Sri Lanka imposes price controls to tackle food shortages
Sri Lanka imposed price controls on key foods Friday as the government stepped up the use of emergency powers to counter shortages.
Queues formed outside state-run supermarkets even before they opened to sell sugar seized from private dealers at new prices less than half of what was being charged on the open market on Thursday.
“There is no sugar available elsewhere,” moaned K. Perumal, 62, at the Sathosa store in Colombo’s Maligawatte area where he waited for his two kilogram (2.2 pound) quota.
“There are small children in my family, we need about six kilos of sugar a month,” he told AFP. “I have not been able to find milk at all.”
Another shopper, N. Wijeratne said two kilos was not enough but added: “Rationing is good because it will let others also a chance to get some supplies.”
The government, which declared a state of emergency this week, imposed a maximum price of 125 rupees (62 US cents) for a kilo of sugar and 95 rupees for a kilo of white rice.
There have also been sharp price rises for rice, onions and potatoes.

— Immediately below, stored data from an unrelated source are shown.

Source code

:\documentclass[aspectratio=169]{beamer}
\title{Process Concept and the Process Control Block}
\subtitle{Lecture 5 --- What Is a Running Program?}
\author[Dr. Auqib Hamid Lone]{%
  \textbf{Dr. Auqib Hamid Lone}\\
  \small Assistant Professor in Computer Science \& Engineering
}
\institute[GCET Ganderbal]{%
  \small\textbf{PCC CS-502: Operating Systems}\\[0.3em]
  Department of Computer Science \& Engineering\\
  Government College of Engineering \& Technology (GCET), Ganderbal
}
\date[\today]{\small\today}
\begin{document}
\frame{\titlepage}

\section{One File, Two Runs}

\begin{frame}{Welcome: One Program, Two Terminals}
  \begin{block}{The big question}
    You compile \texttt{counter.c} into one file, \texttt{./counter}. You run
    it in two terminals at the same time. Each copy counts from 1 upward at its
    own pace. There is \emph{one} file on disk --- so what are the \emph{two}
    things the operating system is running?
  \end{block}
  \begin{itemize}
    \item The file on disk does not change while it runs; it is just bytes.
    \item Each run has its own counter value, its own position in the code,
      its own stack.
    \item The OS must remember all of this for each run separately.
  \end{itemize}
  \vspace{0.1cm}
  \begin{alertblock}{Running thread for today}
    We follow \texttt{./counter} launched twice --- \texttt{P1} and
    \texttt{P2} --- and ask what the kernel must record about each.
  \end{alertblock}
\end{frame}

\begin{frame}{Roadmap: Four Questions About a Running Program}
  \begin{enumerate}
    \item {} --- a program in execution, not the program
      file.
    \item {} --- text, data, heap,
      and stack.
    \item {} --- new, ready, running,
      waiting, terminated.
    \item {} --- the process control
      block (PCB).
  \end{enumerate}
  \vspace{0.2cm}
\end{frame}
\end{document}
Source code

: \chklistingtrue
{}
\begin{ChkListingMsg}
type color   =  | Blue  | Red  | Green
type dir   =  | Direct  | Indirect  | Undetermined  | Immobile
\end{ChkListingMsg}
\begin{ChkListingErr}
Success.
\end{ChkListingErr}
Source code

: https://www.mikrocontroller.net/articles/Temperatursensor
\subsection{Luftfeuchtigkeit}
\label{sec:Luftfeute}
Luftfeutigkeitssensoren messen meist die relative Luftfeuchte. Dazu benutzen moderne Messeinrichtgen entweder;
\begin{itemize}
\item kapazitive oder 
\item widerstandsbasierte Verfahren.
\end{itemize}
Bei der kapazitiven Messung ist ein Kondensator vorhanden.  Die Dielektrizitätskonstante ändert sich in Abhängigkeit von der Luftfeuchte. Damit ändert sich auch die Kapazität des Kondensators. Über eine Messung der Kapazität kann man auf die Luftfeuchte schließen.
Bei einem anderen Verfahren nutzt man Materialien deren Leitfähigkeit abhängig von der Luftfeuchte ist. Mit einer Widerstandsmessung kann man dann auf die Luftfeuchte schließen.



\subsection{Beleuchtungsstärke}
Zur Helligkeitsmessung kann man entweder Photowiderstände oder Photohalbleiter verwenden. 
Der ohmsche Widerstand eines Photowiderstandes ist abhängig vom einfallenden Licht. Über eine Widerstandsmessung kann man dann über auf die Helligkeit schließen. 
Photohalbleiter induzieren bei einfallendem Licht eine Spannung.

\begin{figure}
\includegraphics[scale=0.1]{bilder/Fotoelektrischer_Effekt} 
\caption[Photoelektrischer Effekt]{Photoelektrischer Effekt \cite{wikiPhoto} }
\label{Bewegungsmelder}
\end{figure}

Long queues have also formed because of shortages of milk powder, kerosene oil and cooking gas.
Only government stores have been opening because of a nationwide coronavirus lockdown. Most other shops have only been engaged in online sales.
Experts have blamed the food crisis on a shortage of foreign exchange to import and maintain stocks.
The government has insisted the shortages were artificially created by traders profiting from the pandemic restrictions.
“Some fraudulent traders were hoarding essential food items such as paddy, rice and sugar in large quantities with the intention of selling them at higher prices,” the government said in a statement.
A military officer put in charge of efforts to bolster food stocks said more than 32,000 tonnes of sugar were found in raids on private warhouses carried out on Wednesday and Thursday.
The coronavirus pandemic has badly hit Sri Lanka’ tourism dependent economy which shrank by a record 3.6 percent in 2020.
The government last year banned imports of vehicles and other items, including edible oils and the widely used spice turmeric in a bid to save foreign currency.
Importers still say they have been unable to source dollars to pay for food and medicines.